Why Is Croatia Subsidizing Electric Cars More than Germany?

Total Croatia News

Croatian subsidies are among the most generous in Europe.

The Fund for Environment Protection and Energy Efficiency has announced (before the new acting director took over) that this year it would again co-finance procurement of electric and hybrid cars with 25 million kuna. However, the budget for the Fund has not been adopted as of yet, and therefore competitions for the subsidies have not yet been published, and in the meantime the public is asking if the state is simply shovelling the money in the direction of the wealthy with these subsidies for the electric cars, reports energetika-net.com on May 22, 2016.

Croatia has been disbursing subsidies for three years now, and they are among the most generous in Europe. While Croatia gives about 10,000 euros in subsidies for foreign-made electric cars, Germany, a much richer country, is starting with this practice just now and will allocate just 4,000 euros per car for this purpose.
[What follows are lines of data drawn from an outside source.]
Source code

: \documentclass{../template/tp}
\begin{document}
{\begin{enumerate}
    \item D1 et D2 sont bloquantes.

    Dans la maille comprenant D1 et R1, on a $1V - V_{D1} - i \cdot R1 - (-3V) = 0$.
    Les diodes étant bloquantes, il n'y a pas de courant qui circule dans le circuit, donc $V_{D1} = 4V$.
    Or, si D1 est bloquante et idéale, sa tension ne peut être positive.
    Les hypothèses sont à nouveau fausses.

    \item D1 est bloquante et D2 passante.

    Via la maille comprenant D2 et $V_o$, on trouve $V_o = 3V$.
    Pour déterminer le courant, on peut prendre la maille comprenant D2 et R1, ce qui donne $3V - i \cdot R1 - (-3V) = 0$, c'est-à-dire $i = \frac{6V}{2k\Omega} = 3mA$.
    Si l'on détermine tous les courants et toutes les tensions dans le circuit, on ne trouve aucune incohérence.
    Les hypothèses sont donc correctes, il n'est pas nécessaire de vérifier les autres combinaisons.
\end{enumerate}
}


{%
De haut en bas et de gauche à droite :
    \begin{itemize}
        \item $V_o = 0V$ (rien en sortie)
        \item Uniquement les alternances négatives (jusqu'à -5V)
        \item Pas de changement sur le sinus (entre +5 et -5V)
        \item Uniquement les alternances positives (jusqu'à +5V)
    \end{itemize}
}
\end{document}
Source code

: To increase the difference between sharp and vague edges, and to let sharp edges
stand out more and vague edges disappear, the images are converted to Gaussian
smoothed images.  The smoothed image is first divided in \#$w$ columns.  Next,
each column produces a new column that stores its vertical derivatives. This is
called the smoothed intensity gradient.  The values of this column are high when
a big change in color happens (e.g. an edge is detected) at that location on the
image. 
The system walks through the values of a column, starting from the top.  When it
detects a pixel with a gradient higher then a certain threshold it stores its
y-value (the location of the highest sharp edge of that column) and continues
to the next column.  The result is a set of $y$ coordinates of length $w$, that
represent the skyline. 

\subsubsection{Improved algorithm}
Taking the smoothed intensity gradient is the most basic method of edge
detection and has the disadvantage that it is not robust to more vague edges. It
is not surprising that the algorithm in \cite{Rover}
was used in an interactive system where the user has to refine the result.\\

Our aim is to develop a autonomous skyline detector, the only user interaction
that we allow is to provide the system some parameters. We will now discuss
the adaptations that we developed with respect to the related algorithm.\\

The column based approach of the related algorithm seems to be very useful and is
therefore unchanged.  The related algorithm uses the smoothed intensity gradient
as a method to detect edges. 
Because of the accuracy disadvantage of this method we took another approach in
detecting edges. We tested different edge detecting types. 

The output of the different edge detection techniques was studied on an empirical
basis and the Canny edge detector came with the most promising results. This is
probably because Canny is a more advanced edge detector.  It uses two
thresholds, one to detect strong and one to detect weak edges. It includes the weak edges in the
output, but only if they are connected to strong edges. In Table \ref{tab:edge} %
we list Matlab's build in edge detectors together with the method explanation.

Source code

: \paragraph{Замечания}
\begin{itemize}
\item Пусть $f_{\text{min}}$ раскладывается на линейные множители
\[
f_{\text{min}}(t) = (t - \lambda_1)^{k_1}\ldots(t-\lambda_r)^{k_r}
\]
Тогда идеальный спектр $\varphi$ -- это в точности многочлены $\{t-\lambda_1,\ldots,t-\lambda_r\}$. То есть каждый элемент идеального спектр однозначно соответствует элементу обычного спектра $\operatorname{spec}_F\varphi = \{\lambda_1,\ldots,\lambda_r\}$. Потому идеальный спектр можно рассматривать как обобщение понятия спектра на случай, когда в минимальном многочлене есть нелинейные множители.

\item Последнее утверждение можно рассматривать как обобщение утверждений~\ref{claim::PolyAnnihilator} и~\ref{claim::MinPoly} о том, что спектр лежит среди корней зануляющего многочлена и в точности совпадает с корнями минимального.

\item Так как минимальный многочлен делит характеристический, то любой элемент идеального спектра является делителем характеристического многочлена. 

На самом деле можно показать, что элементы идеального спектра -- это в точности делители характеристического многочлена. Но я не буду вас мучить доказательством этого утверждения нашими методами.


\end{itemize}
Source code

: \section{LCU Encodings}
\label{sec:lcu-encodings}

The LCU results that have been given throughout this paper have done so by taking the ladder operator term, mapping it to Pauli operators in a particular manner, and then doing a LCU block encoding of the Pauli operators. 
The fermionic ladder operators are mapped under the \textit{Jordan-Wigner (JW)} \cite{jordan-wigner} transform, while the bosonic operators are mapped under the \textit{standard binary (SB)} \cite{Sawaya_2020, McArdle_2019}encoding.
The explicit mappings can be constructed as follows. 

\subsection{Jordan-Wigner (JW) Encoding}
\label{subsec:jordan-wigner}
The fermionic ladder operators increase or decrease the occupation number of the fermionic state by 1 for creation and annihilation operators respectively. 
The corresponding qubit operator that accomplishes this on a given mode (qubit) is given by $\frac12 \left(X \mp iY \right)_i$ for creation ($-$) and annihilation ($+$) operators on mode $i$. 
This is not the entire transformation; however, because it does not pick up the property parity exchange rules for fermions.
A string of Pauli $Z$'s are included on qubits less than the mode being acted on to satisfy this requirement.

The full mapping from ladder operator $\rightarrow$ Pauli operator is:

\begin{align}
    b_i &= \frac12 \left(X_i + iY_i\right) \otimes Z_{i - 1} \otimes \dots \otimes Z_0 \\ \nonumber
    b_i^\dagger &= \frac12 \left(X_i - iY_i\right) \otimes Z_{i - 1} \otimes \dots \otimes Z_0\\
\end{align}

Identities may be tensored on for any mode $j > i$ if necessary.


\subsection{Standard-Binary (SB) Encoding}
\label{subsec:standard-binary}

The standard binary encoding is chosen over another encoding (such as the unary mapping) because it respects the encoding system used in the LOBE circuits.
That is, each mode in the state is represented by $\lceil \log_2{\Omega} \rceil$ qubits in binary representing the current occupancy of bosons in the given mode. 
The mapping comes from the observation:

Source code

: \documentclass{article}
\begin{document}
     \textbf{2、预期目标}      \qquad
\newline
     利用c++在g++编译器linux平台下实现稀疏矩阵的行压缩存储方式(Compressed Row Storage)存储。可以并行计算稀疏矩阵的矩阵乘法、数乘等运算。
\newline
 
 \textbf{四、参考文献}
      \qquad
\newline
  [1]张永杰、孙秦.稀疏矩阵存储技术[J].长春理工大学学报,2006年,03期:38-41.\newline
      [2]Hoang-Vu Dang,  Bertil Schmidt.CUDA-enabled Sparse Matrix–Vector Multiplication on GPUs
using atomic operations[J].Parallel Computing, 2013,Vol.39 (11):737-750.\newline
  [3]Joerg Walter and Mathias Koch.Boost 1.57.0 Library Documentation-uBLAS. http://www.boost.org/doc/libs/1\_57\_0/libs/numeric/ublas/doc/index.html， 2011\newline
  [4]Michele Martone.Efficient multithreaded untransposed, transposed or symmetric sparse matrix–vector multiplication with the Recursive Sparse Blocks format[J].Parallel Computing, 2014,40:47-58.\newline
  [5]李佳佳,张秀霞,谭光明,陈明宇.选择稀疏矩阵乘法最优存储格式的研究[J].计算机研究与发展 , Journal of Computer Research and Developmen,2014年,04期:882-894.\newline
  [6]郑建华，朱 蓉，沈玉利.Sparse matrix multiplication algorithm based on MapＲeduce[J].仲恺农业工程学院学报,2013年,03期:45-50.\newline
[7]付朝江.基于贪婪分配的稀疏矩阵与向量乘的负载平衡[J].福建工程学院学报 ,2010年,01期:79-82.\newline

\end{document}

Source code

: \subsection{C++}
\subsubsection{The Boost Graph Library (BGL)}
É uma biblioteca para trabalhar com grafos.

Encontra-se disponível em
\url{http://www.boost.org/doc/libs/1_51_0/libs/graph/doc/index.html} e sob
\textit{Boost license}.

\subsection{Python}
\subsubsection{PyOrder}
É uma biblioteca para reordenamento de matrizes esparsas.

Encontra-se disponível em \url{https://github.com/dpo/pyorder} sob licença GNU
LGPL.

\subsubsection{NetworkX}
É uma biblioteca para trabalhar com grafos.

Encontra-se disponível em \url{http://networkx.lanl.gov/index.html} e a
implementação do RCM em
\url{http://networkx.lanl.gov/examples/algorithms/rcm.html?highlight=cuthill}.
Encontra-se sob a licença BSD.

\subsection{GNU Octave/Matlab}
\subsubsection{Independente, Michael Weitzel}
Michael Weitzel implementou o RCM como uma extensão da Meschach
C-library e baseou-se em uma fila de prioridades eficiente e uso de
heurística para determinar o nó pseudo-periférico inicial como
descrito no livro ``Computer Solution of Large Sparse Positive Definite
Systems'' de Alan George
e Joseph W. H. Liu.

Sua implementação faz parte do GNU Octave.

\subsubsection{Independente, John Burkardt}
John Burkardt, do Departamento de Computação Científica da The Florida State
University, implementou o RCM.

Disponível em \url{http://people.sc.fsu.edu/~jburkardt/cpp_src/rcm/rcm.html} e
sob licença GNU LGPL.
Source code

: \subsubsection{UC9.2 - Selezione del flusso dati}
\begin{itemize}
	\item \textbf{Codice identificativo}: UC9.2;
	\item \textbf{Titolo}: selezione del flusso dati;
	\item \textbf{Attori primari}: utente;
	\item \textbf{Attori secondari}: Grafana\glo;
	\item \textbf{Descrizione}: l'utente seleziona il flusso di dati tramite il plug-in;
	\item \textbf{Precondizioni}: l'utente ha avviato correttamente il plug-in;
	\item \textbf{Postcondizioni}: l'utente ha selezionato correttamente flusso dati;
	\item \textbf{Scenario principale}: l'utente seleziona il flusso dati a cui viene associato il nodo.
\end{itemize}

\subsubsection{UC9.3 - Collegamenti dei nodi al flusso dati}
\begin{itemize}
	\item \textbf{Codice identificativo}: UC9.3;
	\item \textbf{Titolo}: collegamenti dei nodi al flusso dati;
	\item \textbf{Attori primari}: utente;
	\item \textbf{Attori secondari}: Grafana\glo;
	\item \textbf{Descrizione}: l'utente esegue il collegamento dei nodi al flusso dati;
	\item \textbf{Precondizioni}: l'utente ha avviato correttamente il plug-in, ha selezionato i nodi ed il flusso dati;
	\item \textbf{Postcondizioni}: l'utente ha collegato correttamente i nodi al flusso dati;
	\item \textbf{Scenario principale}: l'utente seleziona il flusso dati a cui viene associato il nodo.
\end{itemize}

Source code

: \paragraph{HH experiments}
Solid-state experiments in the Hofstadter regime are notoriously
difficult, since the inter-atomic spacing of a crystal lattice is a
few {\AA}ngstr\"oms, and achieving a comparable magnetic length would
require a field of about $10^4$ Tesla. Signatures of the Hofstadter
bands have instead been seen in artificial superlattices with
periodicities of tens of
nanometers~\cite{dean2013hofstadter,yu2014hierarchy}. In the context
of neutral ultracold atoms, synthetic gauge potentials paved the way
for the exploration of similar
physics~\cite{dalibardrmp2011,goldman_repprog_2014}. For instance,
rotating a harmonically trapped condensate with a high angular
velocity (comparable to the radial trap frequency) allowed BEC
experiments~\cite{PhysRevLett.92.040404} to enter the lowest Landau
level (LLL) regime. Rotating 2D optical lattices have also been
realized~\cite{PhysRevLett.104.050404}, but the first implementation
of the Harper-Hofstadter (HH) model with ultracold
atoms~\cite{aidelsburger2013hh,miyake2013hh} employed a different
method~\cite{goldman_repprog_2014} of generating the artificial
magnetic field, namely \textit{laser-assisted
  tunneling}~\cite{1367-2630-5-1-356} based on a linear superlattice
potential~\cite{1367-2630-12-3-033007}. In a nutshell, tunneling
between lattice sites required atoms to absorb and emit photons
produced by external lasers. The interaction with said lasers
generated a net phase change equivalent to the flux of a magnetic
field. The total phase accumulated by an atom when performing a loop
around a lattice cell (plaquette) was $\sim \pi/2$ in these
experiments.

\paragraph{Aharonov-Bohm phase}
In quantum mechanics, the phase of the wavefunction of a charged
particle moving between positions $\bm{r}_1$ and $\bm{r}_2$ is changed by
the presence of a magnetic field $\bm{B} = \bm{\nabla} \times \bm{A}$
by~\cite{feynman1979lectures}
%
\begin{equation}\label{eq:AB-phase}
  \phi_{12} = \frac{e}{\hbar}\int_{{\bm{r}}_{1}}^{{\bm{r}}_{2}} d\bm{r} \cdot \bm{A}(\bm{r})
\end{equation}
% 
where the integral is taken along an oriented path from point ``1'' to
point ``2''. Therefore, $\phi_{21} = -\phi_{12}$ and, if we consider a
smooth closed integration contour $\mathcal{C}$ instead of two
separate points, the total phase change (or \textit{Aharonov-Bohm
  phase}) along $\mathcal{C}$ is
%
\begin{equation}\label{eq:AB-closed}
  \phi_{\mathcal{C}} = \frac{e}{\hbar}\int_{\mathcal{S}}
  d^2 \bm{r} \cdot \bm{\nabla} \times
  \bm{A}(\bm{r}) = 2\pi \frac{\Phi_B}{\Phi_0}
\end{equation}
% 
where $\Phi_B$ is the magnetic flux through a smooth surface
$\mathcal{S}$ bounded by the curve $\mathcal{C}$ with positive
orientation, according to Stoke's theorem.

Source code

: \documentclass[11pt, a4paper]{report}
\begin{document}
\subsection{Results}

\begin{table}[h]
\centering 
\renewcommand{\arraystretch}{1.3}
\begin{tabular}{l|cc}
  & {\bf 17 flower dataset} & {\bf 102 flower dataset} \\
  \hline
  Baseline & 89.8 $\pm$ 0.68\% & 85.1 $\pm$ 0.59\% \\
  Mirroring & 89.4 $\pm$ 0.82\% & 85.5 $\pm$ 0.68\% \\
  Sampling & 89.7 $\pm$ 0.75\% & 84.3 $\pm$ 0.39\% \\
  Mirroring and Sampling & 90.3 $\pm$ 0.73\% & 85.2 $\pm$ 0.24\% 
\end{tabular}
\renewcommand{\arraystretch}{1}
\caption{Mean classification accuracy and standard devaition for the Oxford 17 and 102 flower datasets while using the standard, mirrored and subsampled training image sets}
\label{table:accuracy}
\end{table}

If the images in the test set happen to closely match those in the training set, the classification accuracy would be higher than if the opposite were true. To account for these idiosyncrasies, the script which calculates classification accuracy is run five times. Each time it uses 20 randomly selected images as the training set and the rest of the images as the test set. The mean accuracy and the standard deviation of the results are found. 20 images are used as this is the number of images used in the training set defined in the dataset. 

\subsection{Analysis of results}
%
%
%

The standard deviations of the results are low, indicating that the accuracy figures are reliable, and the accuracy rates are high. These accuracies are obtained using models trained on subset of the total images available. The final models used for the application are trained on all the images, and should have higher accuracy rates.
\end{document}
As for hybrid cars, Croatia allocates 30,000 to 50,000 kuna per car, while Germany has decided to support such purchases with 3,000 euros. And what is more, the incentives will not be given by the German state only; half of the money will come from their local car industry, the same industry that makes profit on our car market from our subsidies for e-mobility.

E-mobility is supposed to be a part of a wider concept involving clean transportation, but in Croatia this is not the case. On the other hand, Germans have decided that without detailed cost-benefit analysis they will not give one euro from the budget, so they have not been in a rush to invest the taxpayers’ money in e-mobility. The state gets involved only when there are preconditions for an industry to advance using certain technology. They have tested this approach on renewable energy sources and now they are exporting this approach around the world.

There are almost 30 models of electric vehicles on the German market at this point and the offer keeps growing. Croatia is doing things differently – the state is following foreign trends without a serious analysis, it does not create any preconditions for industry development and is spending money like a drunken millionaire, while the industry and the citizens suffer the consequences.